Repeat the records word for word, excluding any picture.

===== DATA EXTRACT =====

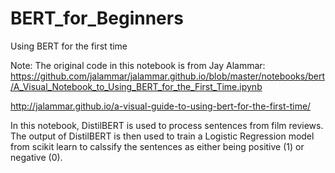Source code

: # BERT_for_Beginners
Using BERT for the first time

Note: The original code in this notebook is from Jay Alammar: https://github.com/jalammar/jalammar.github.io/blob/master/notebooks/bert/A_Visual_Notebook_to_Using_BERT_for_the_First_Time.ipynb

http://jalammar.github.io/a-visual-guide-to-using-bert-for-the-first-time/

In this notebook, DistilBERT is used to process sentences from film reviews. The output of DistilBERT is then used to train a Logistic Regression model from scikit learn to calssify the sentences as either being positive (1) or negative (0).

=====

- [RESPONSE TO THIS EXERCISE]:
Source code

: # BERT_for_Beginners
Using BERT for the first time

Note: The original code in this notebook is from Jay Alammar: https://github.com/jalammar/jalammar.github.io/blob/master/notebooks/bert/A_Visual_Notebook_to_Using_BERT_for_the_First_Time.ipynb

http://jalammar.github.io/a-visual-guide-to-using-bert-for-the-first-time/

In this notebook, DistilBERT is used to process sentences from film reviews. The output of DistilBERT is then used to train a Logistic Regression model from scikit learn to calssify the sentences as either being positive (1) or negative (0).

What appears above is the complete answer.